Milk and honey is a sign of the fullness of God's reign in justice and righteousness. Flowing honey and surging milk begin with fertile land. Rivers of usable water mean luxuriant grass so cattle can graze, cows produce milk, people make cheese. Bovines will bear healthy calves, and they'll fertilize grain and vegetable gardens. Bees make honey; bees pollinate fruits and flowers, vineyards and other food crops. Bees mean fertilized crops; bees mean jars of sweet honey on the shelf, drizzles of honey on your home-baked bread.

Streams mean irrigation for olives, figs, pomegranates, vineyards, barley, and wheat. All that good eatin' outta the good earth leads to conversing and connecting around the table.

Dairy, beef, honey, and harvest mean nourishment for farmers, families, and community, with overflowing everything to sell at market or barter and trade in order to get whatever you cannot grow on your own. I've probably left some connections, but it's about heaven's blessings aplenty on earth, from the heart of the earth—and notice how interrelated and interdependent all this is! As I wrote, I couldn't figure out how to put anything into logical order.

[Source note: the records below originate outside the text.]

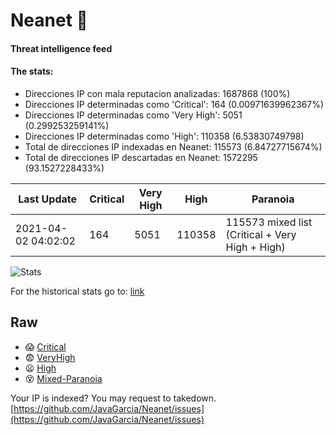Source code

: # Neanet :hocho:
#### Threat intelligence feed
#### The stats:

- Direcciones IP con mala reputacion analizadas: 1687868 (100%)
- Direcciones IP determinadas como 'Critical':  164 (0.00971639962367%)
- Direcciones IP determinadas como 'Very High':  5051 (0.299253259141%)
- Direcciones IP determinadas como 'High':  110358 (6.53830749798)
- Total de direcciones IP indexadas en Neanet:  115573 (6.84727715674%)
- Total de direcciones IP descartadas en Neanet:  1572295 (93.1527228433%)

| Last Update | Critical | Very High | High | Paranoia |
| --- | --- | --- | --- | --- |
| 2021-04-02 04:02:02 | 164 | 5051 | 110358 | 115573 mixed list (Critical + Very High + High)|

![Stats](https://docs.google.com/spreadsheets/d/e/2PACX-1vSnaNMIXVabIpDJjufMlzH7poXnshF3mgd8Is1g9ytUEzVsP5my4Trn8f-xkoLLQ38xpL3HtmUexLo6/pubchart?oid=501124687&format=image)

For the historical stats go to: [link](/stats.csv)
## Raw
- :scream: [Critical](https://raw.githubusercontent.com/JavaGarcia/Neanet/master/blacklists/neanet_critical.txt)
- :fearful: [VeryHigh](https://raw.githubusercontent.com/JavaGarcia/Neanet/master/blacklists/neanet_veryHigh.txtt)
- :frowning: [High](https://raw.githubusercontent.com/JavaGarcia/Neanet/master/blacklists/neanet_high.txt)
- :dizzy_face: [Mixed-Paranoia](https://raw.githubusercontent.com/JavaGarcia/Neanet/master/blacklists/neanet_all.txt)


Your IP is indexed? You may request to takedown. [https://github.com/JavaGarcia/Neanet/issues](https://github.com/JavaGarcia/Neanet/issues)











































































































































































































































































































































































































































































































































































































































































































































































































































































































































































































































































































































































































































































































































































































































































































































































































































































































































































































































































































































































































































































































































































































































































































































































































































































































































































































































































































































































































































































































































































































































































































































































































































































































































































































































































































































































































































































































































































































































































































































































































































































































































































































































































































































































































































































































































































































































































































































































































































































































































































































































































































































































































































































































































































































































































































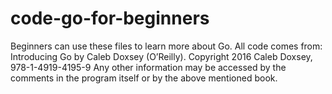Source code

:# code-go-for-beginners
Beginners can use these files to learn more about Go.
All code comes from: Introducing Go by Caleb Doxsey
(O’Reilly). Copyright 2016 Caleb Doxsey, 978-1-4919-4195-9
Any other information may be accessed by the comments in the program itself or by the above mentioned book.
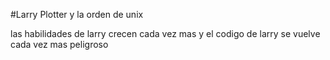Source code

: #Larry Plotter y la orden de unix


las habilidades de larry crecen cada vez mas y
el codigo de larry se vuelve cada vez mas peligroso



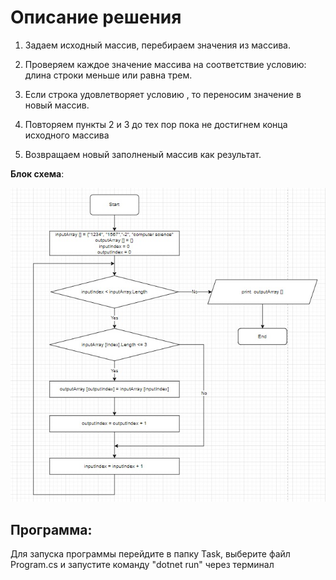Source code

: # Описание решения

1. Задаем исходный массив, перебираем значения из массива.

2. Проверяем каждое значение массива на соответствие условию: длина строки меньше или равна трем.

3. Если строка удовлетворяет условию , то переносим значение в новый массив.

4. Повторяем пункты 2 и 3 до тех пор пока не достигнем конца исходного массива

5. Возвращаем новый заполненый массив как результат.

**Блок схема**:

![Блок схема](https://github.com/Geo-Schon/ControlWork/blob/main/Блок%20схема%20Контрольная.jpg)

## Программа:
Для запуска программы перейдите в папку Task, выберите файл Program.cs и запустите команду "dotnet run" через терминал
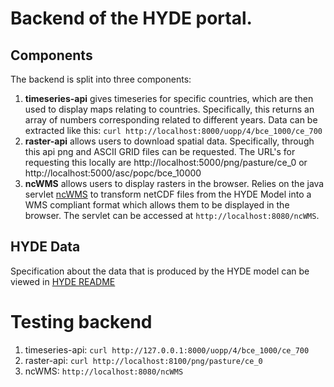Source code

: # Backend of the HYDE portal. 
## Components
The backend is split into three components:
1) **timeseries-api** gives timeseries for specific countries, which are then used to display maps relating to countries. Specifically, this returns an array of numbers corresponding related to different years. Data can be extracted like this: `curl http://localhost:8000/uopp/4/bce_1000/ce_700`
2) **raster-api** allows users to download spatial data. Specifically, through this api png and ASCII GRID files can be requested. The URL's for requesting this locally are http://localhost:5000/png/pasture/ce_0 or http://localhost:5000/asc/popc/bce_10000
3) **ncWMS** allows users to display rasters in the browser. Relies on the java servlet [ncWMS](https://github.com/Reading-eScience-Centre/ncwms) to transform netCDF files from the HYDE Model into a WMS compliant format which allows them to be displayed in the browser. The servlet can be accessed at `http://localhost:8080/ncWMS`.
## HYDE Data
Specification about the data that is produced by the HYDE model can be viewed in [HYDE README](./README-HYDE-MODEL-v3.3.txt) 

# Testing backend
1) timeseries-api: `curl http://127.0.0.1:8000/uopp/4/bce_1000/ce_700`
2) raster-api: `curl http://localhost:8100/png/pasture/ce_0`
3) ncWMS: `http://localhost:8080/ncWMS`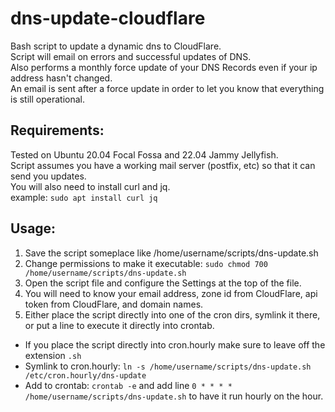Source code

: # dns-update-cloudflare
Bash script to update a dynamic dns to CloudFlare.  
Script will email on errors and successful updates of DNS.  
Also performs a monthly force update of your DNS Records even if your ip address hasn't changed.  
An email is sent after a force update in order to let you know that everything is still operational.  

## Requirements:
Tested on Ubuntu 20.04 Focal Fossa and 22.04 Jammy Jellyfish.  
Script assumes you have a working mail server (postfix, etc) so that it can send you updates.  
You will also need to install curl and jq.  
example: `sudo apt install curl jq`  

## Usage:
1. Save the script someplace like /home/username/scripts/dns-update.sh  
2. Change permissions to make it executable: `sudo chmod 700 /home/username/scripts/dns-update.sh`  
3. Open the script file and configure the Settings at the top of the file.  
4. You will need to know your email address, zone id from CloudFlare, api token from CloudFlare, and domain names.  
5. Either place the script directly into one of the cron dirs, symlink it there, or put a line to execute it directly into crontab.  
* If you place the script directly into cron.hourly make sure to leave off the extension `.sh`  
* Symlink to cron.hourly: `ln -s /home/username/scripts/dns-update.sh /etc/cron.hourly/dns-update`  
* Add to crontab: `crontab -e` and add line `0 * * * * /home/username/scripts/dns-update.sh` to have it run hourly on the hour.  
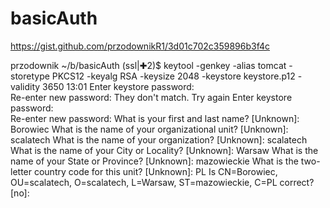 # basicAuth

https://gist.github.com/przodownikR1/3d01c702c359896b3f4c


przodownik ~/b/basicAuth (ssl|✚2)$ keytool -genkey -alias tomcat -storetype PKCS12 -keyalg RSA -keysize 2048 -keystore keystore.p12 -validity 3650                                                           13:01
Enter keystore password:  
Re-enter new password: 
They don't match. Try again
Enter keystore password:  
Re-enter new password: 
What is your first and last name?
  [Unknown]:  Borowiec
What is the name of your organizational unit?
  [Unknown]:  scalatech
What is the name of your organization?
  [Unknown]:  scalatech
What is the name of your City or Locality?
  [Unknown]:  Warsaw
What is the name of your State or Province?
  [Unknown]:  mazowieckie
What is the two-letter country code for this unit?
  [Unknown]:  PL
Is CN=Borowiec, OU=scalatech, O=scalatech, L=Warsaw, ST=mazowieckie, C=PL correct?
  [no]:  

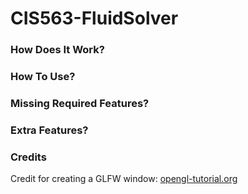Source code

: # CIS563-FluidSolver #
### How Does It Work? ###


### How To Use? ###


### Missing Required Features? ###


### Extra Features? ###


### Credits ###
Credit for creating a GLFW window: [opengl-tutorial.org](http://www.opengl-tutorial.org/beginners-tutorials/tutorial-1-opening-a-window/)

I can just hear the people listening to Moses, loving his words, and promising, "We will do all the words God has spoken!"


Where We Live

Only when milk and honey abounds can we offer back to heaven the feast of eucharist that gathers and welcomes all creation and all people, excluding only those who exclude themselves. This "foretaste of the feast to come," as the liturgy expresses it, is the sign and realization of all creation's reconciliation, a celebration of justice and integrity of all and for all.
Exodus 19:8
The people all answered together,
"All the words the Lord has spoken we will do!"